EXERCISE BRIEF ▸
Nothing but the lines from the first line of the entries through the line with "57408 682 \\" should appear in the answer, transcribed exactly and free of pictures.

[Stored items]
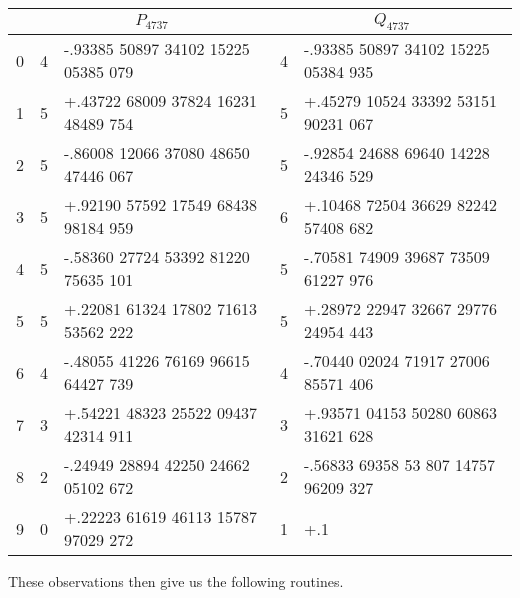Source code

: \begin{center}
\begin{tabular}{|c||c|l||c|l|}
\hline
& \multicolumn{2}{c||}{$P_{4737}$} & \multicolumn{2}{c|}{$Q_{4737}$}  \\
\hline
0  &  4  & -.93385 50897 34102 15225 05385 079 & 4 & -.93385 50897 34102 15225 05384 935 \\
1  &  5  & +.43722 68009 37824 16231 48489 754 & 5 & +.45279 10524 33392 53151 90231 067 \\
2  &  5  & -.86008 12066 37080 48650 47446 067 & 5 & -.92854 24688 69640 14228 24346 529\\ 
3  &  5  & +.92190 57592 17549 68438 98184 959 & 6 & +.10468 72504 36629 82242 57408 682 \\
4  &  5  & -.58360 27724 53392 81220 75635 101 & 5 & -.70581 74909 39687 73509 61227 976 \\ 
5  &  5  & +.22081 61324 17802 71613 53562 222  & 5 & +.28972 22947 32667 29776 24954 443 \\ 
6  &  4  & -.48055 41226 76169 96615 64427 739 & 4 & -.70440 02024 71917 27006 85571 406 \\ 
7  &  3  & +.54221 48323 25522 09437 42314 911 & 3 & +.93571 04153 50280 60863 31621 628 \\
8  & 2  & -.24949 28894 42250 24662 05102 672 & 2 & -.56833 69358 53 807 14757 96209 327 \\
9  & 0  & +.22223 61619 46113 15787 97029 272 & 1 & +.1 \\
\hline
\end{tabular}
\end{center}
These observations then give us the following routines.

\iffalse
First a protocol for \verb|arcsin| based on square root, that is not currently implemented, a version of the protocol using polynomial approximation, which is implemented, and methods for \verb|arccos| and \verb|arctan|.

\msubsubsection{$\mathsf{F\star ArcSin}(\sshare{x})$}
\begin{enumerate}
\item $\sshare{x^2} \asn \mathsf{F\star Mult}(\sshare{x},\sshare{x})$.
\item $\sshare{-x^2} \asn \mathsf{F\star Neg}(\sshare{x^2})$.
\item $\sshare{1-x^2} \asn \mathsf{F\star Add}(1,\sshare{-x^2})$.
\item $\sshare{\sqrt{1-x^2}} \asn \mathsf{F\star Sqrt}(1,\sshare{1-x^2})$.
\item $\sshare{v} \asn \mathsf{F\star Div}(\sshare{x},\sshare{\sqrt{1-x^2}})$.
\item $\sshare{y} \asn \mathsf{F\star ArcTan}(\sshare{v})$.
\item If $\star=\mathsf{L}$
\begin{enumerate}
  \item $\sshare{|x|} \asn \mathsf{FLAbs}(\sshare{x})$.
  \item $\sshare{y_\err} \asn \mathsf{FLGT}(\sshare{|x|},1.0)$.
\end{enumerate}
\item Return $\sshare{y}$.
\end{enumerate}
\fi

EXPECTED ANSWER ▸
Source code

: \begin{center}
\begin{tabular}{|c||c|l||c|l|}
\hline
& \multicolumn{2}{c||}{$P_{4737}$} & \multicolumn{2}{c|}{$Q_{4737}$}  \\
\hline
0  &  4  & -.93385 50897 34102 15225 05385 079 & 4 & -.93385 50897 34102 15225 05384 935 \\
1  &  5  & +.43722 68009 37824 16231 48489 754 & 5 & +.45279 10524 33392 53151 90231 067 \\
2  &  5  & -.86008 12066 37080 48650 47446 067 & 5 & -.92854 24688 69640 14228 24346 529\\ 
3  &  5  & +.92190 57592 17549 68438 98184 959 & 6 & +.10468 72504 36629 82242 57408 682 \\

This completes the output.